Supplied entries.
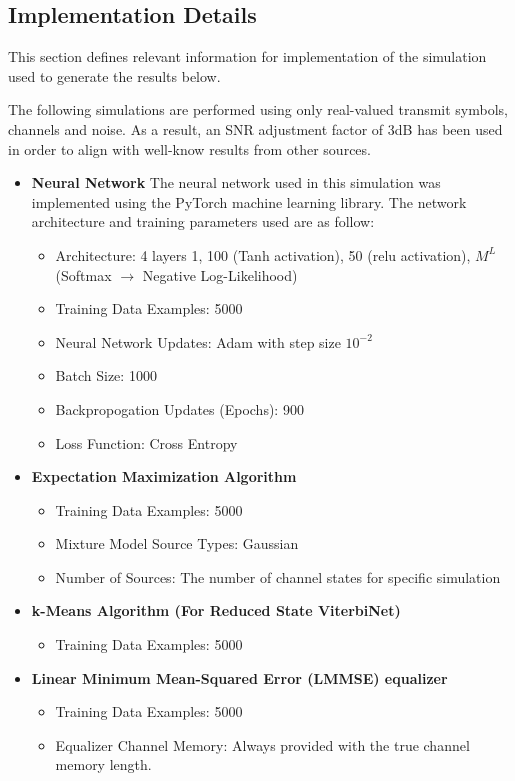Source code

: \subsection{Implementation Details}\label{implementation_details}
This section defines relevant information for implementation of the simulation used to generate the results below.
\par
The following simulations are performed using only real-valued transmit symbols, channels and noise. As a result, an SNR adjustment factor of 3dB has been used in order to align with well-know results from other sources. 
\begin{itemize}
\item \textbf{Neural Network}
The neural network used in this simulation was implemented using the PyTorch machine learning library. The network architecture and training parameters used are as follow:
\begin{itemize}
\item Architecture: 4 layers {1, 100 (Tanh activation), 50 (relu activation), $M^L$ (Softmax $\rightarrow$ Negative Log-Likelihood)}
\item Training Data Examples: 5000
\item Neural Network Updates: Adam \cite{kingma2014adam} with step size $10^{-2}$ 
\item Batch Size: 1000 
\item Backpropogation Updates (Epochs): 900
\item Loss Function: Cross Entropy
\end{itemize}
\item \textbf{Expectation Maximization Algorithm}
\begin{itemize}
\item Training Data Examples: 5000
\item Mixture Model Source Types: Gaussian
\item Number of Sources: The number of channel states for specific simulation
\end{itemize}
\item \textbf{k-Means Algorithm (For Reduced State ViterbiNet)}
\begin{itemize}
\item Training Data Examples: 5000
\end{itemize}
\item \textbf{Linear Minimum Mean-Squared Error (LMMSE) equalizer}
\begin{itemize}
\item Training Data Examples: 5000
\item Equalizer Channel Memory: Always provided with the true channel memory length. 
\end{itemize}

\end{itemize}


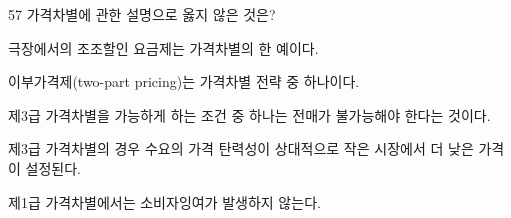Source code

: \begin{question}{57}
가격차별에 관한 설명으로 옳지 않은 것은?
\begin{choices}
  \item 극장에서의 조조할인 요금제는 가격차별의 한 예이다.
  \item 이부가격제(two-part pricing)는 가격차별 전략 중 하나이다.
  \item 제3급 가격차별을 가능하게 하는 조건 중 하나는 전매가 불가능해야 한다는 것이다.
  \item 제3급 가격차별의 경우 수요의 가격 탄력성이 상대적으로 작은 시장에서 더 낮은 가격이 설정된다.
  \item 제1급 가격차별에서는 소비자잉여가 발생하지 않는다.
\end{choices}
\end{question}
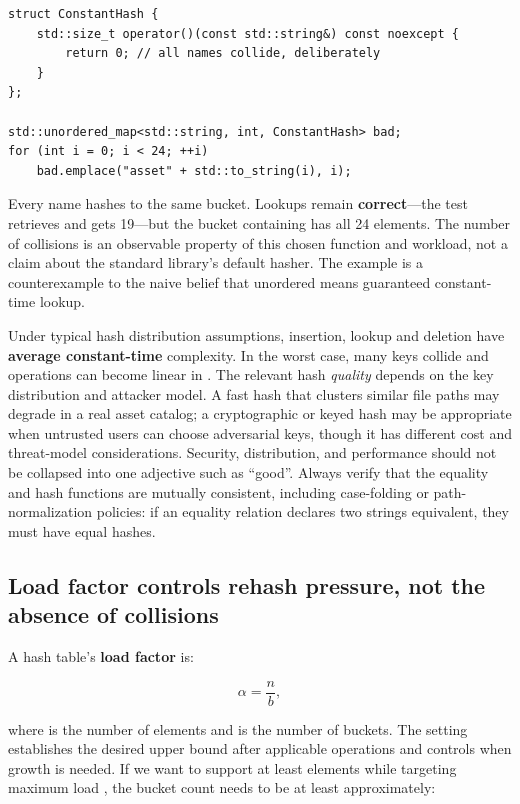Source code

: \begin{verbatim}
struct ConstantHash {
    std::size_t operator()(const std::string&) const noexcept {
        return 0; // all names collide, deliberately
    }
};

std::unordered_map<std::string, int, ConstantHash> bad;
for (int i = 0; i < 24; ++i)
    bad.emplace("asset" + std::to_string(i), i);
\end{verbatim}

Every name hashes to the same bucket. Lookups remain \textbf{correct}---the test retrieves  and gets 19---but the bucket containing  has all 24 elements. The number of collisions is an observable property of this chosen function and workload, not a claim about the standard library's default hasher. The example is a counterexample to the naive belief that unordered means guaranteed constant-time lookup.

Under typical hash distribution assumptions, insertion, lookup and deletion have \textbf{average constant-time} complexity. In the worst case, many keys collide and operations can become linear in . The relevant hash \emph{quality} depends on the key distribution and attacker model. A fast hash that clusters similar file paths may degrade in a real asset catalog; a cryptographic or keyed hash may be appropriate when untrusted users can choose adversarial keys, though it has different cost and threat-model considerations. Security, distribution, and performance should not be collapsed into one adjective such as ``good''. Always verify that the equality and hash functions are mutually consistent, including case-folding or path-normalization policies: if an equality relation declares two strings equivalent, they must have equal hashes.

\subsection{Load factor controls rehash pressure, not the absence of collisions}\label{05-engine-i-ch005-load-factor-controls-rehash-pressure-not-the-absence-of-collisions}

\hypertarget{05-engine-i-ch005-load-factor-controls-rehash-pressure-not-the-absence-of-collisions}{}

A hash table's \textbf{load factor} is:

\[
\alpha = \frac{n}{b},
\]

where  is the number of elements and  is the number of buckets. The  setting establishes the desired upper bound after applicable operations and controls when growth is needed. If we want to support at least  elements while targeting maximum load , the bucket count needs to be at least approximately:

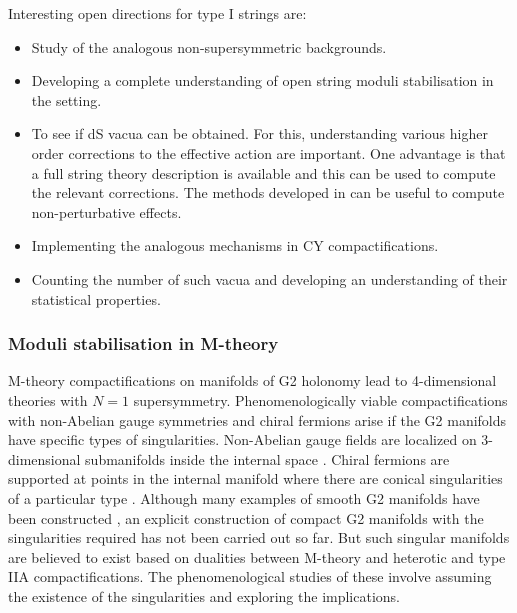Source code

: Interesting open directions for type I strings are:
\begin{itemize}

\item Study of the analogous non-supersymmetric backgrounds.

\item Developing a complete understanding of open string moduli stabilisation in the setting.

\item To see if dS vacua can be obtained. For this, understanding various higher order corrections to the effective action are important. One advantage is that a full string theory description is available and this can be used to compute the relevant corrections. The methods developed in  \cite{Bianchi:2007fx} can be useful to compute non-perturbative effects.

\item Implementing the analogous mechanisms in CY compactifications.

\item Counting the number of such vacua and developing an understanding of their statistical properties.
\end{itemize}

\subsubsection {Moduli stabilisation in M-theory} 

M-theory compactifications on manifolds of G2 holonomy lead to 4-dimensional theories with $N=1$ supersymmetry. Phenomenologically viable compactifications with non-Abelian gauge symmetries and chiral fermions arise if the  G2 manifolds have specific types of singularities. Non-Abelian gauge fields are localized on 3-dimensional submanifolds inside the internal space \cite{Acharya:1998pm}. Chiral fermions are supported at points in the internal manifold where there are conical singularities of a particular type \cite{Acharya:2001gy}.  Although many examples of smooth G2 manifolds have been constructed \cite{Kovalev:2001zr, Joyce:2002eb}, an explicit construction of compact G2 manifolds with the singularities required  has not been carried out so far. But such singular manifolds are believed to exist based on dualities between M-theory and  heterotic and type IIA compactifications. The phenomenological studies of these involve assuming the existence of the singularities and exploring the implications.

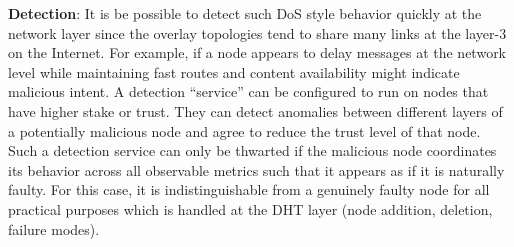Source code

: \textbf{Detection}: It is be possible to detect such DoS style behavior quickly at the network layer since the overlay topologies tend to share many links at the layer-3 on the Internet. For example, if a node appears to delay messages at the network level while maintaining fast routes and content availability might indicate malicious intent. A detection “service” can be configured to run on nodes that have higher stake or trust. They can detect anomalies between different layers of a potentially malicious node and agree to reduce the trust level of that node. Such a detection service can only be thwarted if the malicious node coordinates its behavior across all observable metrics such that it appears as if it is naturally faulty. For this case, it is indistinguishable from a genuinely faulty node for all practical purposes which is handled at the DHT layer (node addition, deletion, failure modes).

Goal of the exercise.
Could you copy out every line in the material above that contains the string "setting"?

Result below.
where  is the number of elements and  is the number of buckets. The  setting establishes the desired upper bound after applicable operations and controls when growth is needed. If we want to support at least  elements while targeting maximum load , the bucket count needs to be at least approximately:
\item Developing a complete understanding of open string moduli stabilisation in the setting.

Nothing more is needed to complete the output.